TASK PROMPT:
Find every line in the data that contains the word "CORS". Return each of those lines.

DATASET EXTRACT:
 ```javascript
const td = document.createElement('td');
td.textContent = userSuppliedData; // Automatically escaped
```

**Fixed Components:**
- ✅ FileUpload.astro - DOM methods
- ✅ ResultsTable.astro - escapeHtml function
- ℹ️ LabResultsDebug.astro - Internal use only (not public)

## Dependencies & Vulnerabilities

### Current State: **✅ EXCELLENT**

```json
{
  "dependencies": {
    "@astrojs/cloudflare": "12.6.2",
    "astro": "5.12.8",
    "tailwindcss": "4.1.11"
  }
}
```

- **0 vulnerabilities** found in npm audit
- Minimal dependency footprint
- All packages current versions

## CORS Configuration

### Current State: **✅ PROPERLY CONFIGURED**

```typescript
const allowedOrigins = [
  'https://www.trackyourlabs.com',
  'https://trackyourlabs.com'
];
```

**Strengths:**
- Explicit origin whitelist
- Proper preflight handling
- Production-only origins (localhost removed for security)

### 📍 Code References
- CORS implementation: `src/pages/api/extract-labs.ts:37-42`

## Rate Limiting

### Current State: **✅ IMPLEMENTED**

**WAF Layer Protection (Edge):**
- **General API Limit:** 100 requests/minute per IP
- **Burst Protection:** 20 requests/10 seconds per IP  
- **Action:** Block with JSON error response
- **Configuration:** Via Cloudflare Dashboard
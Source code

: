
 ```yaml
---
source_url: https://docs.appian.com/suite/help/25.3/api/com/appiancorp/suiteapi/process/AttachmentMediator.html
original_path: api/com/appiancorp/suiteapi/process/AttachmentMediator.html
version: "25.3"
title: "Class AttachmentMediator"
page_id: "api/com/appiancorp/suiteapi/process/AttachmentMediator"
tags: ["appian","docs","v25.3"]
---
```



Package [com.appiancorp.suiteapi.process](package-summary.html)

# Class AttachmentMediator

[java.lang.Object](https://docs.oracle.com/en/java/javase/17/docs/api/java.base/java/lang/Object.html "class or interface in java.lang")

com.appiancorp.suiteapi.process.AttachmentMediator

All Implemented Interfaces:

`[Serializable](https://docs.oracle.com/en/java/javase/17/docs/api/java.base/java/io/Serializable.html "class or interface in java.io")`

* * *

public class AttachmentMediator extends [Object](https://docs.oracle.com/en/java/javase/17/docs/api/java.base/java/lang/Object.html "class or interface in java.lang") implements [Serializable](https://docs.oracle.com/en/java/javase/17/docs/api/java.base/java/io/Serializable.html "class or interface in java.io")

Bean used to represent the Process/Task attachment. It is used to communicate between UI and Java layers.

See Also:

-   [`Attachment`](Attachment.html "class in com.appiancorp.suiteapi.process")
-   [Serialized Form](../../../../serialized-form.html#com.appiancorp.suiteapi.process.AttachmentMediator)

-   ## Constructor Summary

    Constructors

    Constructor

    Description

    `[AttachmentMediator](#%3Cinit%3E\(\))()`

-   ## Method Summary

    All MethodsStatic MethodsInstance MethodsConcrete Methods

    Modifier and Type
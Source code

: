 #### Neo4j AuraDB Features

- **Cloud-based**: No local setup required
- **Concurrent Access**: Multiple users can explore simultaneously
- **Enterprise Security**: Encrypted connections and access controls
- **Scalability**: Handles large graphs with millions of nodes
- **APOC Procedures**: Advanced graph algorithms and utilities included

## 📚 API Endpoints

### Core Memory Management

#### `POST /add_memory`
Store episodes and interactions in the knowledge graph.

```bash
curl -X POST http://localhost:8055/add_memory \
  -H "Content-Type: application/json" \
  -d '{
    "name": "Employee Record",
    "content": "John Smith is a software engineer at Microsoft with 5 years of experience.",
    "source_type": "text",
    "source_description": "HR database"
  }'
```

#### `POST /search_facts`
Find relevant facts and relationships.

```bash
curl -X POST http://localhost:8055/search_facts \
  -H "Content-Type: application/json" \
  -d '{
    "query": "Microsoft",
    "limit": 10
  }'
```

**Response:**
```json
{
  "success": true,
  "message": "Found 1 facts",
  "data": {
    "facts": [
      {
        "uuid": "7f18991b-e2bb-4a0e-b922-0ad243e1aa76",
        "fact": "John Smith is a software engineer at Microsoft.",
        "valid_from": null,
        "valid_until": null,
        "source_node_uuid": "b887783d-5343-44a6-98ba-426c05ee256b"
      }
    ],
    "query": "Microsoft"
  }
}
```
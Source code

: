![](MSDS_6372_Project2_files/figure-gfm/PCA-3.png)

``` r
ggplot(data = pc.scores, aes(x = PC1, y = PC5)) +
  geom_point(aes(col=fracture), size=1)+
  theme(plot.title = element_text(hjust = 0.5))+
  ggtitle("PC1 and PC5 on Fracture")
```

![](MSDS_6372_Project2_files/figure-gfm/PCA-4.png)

EXERCISE ANSWER:
## CORS Configuration
- CORS implementation: `src/pages/api/extract-labs.ts:37-42`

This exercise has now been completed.